ENTRIES SHOWN ->
########

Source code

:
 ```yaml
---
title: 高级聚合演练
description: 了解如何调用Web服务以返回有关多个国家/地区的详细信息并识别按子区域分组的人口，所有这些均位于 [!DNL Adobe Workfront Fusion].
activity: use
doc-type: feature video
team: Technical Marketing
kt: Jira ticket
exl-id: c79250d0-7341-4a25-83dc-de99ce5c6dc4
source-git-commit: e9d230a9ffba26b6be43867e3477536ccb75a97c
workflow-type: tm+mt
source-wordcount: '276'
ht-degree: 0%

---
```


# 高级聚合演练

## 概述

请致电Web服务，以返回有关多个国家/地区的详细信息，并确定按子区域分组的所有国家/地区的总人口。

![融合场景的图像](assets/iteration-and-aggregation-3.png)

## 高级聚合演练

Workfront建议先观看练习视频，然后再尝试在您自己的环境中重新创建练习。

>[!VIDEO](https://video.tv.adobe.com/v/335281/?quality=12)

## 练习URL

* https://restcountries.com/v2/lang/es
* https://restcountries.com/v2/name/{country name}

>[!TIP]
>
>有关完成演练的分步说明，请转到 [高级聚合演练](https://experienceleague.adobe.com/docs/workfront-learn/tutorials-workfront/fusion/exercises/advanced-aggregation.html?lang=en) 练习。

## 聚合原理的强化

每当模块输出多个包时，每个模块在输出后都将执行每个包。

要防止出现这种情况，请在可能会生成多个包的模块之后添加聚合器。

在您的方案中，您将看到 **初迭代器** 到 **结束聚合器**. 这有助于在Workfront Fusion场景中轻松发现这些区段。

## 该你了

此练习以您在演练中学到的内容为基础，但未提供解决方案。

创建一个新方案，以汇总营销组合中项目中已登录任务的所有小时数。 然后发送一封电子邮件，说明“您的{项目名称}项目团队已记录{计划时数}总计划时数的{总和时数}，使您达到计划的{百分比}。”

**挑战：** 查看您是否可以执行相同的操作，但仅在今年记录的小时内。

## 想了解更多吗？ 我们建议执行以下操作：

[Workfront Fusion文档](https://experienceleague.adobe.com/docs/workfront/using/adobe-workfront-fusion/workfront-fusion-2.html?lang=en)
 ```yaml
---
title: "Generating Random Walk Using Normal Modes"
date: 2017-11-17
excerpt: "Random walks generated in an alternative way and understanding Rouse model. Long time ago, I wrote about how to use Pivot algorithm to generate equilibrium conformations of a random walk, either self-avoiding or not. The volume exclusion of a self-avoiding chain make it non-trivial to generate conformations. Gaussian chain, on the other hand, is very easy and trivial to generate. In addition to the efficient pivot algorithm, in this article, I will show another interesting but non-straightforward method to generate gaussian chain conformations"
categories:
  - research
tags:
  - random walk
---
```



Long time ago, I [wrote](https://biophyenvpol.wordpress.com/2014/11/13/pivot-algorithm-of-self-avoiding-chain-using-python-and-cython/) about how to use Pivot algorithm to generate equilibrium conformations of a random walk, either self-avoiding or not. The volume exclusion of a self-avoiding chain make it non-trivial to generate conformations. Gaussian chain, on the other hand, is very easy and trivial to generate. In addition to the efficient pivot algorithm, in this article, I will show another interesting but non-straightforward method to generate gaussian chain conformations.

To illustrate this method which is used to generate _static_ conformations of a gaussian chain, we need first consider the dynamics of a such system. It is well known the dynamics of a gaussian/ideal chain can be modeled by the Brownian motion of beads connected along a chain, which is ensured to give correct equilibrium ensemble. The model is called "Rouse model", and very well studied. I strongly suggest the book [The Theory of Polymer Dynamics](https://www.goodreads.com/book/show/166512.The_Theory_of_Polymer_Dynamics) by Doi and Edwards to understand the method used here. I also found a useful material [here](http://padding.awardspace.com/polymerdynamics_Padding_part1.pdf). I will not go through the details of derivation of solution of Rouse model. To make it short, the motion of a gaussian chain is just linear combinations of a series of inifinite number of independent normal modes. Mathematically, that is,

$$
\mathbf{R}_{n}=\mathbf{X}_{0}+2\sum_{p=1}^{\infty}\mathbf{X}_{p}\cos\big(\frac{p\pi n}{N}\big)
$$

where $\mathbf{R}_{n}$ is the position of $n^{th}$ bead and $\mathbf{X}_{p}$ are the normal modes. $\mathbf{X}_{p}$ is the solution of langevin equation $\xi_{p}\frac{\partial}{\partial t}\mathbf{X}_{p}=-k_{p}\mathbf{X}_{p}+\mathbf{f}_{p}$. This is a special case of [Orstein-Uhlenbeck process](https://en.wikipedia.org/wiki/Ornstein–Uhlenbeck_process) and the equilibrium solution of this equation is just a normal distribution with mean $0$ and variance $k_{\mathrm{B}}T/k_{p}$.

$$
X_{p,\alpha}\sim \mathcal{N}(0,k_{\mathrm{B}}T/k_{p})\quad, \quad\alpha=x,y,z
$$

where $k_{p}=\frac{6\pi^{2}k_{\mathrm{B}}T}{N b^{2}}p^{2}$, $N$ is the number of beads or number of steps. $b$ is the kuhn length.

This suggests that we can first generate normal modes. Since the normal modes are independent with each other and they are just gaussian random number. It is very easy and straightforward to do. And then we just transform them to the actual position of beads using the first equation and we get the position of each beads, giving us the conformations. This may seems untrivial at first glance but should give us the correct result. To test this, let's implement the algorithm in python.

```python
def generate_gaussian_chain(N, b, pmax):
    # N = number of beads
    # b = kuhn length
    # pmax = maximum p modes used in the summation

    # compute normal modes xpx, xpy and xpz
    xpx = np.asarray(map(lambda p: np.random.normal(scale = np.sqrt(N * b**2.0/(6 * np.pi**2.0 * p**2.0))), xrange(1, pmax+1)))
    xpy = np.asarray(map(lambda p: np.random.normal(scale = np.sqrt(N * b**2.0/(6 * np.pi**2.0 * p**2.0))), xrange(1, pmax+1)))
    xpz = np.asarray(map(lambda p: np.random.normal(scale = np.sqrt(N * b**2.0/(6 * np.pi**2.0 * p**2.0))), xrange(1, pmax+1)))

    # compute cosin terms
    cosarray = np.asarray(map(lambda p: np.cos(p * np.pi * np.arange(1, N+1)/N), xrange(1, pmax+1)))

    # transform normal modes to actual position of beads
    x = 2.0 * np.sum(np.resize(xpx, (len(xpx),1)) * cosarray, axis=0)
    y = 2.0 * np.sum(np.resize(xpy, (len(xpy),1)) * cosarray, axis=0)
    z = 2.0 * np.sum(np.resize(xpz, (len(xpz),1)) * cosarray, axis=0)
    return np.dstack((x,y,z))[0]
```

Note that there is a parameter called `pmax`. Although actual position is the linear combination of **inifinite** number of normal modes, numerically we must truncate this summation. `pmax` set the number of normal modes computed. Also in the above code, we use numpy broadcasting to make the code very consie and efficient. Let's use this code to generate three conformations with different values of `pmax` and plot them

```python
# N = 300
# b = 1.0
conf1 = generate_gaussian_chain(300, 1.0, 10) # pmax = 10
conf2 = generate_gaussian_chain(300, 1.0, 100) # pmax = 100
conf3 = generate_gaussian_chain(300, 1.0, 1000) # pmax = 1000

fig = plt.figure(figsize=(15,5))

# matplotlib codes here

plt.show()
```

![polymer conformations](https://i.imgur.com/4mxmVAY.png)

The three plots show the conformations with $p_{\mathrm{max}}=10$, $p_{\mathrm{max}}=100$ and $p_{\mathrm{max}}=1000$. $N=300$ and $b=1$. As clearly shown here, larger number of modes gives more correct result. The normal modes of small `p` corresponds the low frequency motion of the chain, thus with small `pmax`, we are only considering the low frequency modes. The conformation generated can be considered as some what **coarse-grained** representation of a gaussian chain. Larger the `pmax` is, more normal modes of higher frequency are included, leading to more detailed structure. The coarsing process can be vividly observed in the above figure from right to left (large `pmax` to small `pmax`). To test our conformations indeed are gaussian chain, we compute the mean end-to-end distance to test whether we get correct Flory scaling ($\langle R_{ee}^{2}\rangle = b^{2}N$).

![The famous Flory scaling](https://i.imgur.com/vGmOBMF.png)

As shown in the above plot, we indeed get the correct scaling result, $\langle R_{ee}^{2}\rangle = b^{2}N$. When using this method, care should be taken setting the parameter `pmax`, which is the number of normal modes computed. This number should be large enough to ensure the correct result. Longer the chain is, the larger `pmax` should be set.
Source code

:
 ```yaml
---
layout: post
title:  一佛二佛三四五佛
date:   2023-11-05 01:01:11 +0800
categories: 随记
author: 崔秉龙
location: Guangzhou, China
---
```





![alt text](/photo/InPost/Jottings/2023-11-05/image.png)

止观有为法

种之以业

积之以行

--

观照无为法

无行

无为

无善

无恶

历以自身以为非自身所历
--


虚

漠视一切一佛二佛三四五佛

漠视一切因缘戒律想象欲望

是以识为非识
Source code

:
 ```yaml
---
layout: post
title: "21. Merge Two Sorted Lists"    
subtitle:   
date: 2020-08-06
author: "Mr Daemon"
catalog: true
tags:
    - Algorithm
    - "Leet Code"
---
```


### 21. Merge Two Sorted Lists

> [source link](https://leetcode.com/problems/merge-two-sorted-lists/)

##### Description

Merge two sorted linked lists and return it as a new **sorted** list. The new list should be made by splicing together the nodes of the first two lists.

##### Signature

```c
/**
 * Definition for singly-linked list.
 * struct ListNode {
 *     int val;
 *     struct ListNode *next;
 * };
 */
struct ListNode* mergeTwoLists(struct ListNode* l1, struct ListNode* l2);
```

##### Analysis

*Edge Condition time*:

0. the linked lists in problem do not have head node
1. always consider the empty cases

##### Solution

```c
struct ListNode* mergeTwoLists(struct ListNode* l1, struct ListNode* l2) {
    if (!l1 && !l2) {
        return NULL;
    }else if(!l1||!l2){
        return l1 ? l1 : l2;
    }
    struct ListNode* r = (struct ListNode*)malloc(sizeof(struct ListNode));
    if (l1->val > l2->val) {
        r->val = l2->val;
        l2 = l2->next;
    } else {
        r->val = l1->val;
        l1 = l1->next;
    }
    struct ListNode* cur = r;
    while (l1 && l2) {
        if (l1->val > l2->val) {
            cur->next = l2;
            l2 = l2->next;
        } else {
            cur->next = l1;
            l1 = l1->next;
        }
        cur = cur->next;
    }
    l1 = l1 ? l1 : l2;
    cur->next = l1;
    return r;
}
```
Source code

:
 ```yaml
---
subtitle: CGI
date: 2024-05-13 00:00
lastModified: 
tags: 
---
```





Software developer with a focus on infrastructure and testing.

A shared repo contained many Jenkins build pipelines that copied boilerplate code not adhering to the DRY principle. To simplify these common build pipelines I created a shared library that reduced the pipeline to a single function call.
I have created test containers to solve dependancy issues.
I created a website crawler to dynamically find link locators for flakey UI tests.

########

WORK ORDER -> Every line from the top of the material through the line containing "Workfront建议先观看练习视频，然后再尝试在您自己的环境中重新创建练习。" must be transcribed exactly, and no other line may appear.

WRITTEN SOLUTION ->
Source code

:
 ```yaml
---
title: 高级聚合演练
description: 了解如何调用Web服务以返回有关多个国家/地区的详细信息并识别按子区域分组的人口，所有这些均位于 [!DNL Adobe Workfront Fusion].
activity: use
doc-type: feature video
team: Technical Marketing
kt: Jira ticket
exl-id: c79250d0-7341-4a25-83dc-de99ce5c6dc4
source-git-commit: e9d230a9ffba26b6be43867e3477536ccb75a97c
workflow-type: tm+mt
source-wordcount: '276'
ht-degree: 0%

---
```


# 高级聚合演练

## 概述

请致电Web服务，以返回有关多个国家/地区的详细信息，并确定按子区域分组的所有国家/地区的总人口。

![融合场景的图像](assets/iteration-and-aggregation-3.png)

## 高级聚合演练

Workfront建议先观看练习视频，然后再尝试在您自己的环境中重新创建练习。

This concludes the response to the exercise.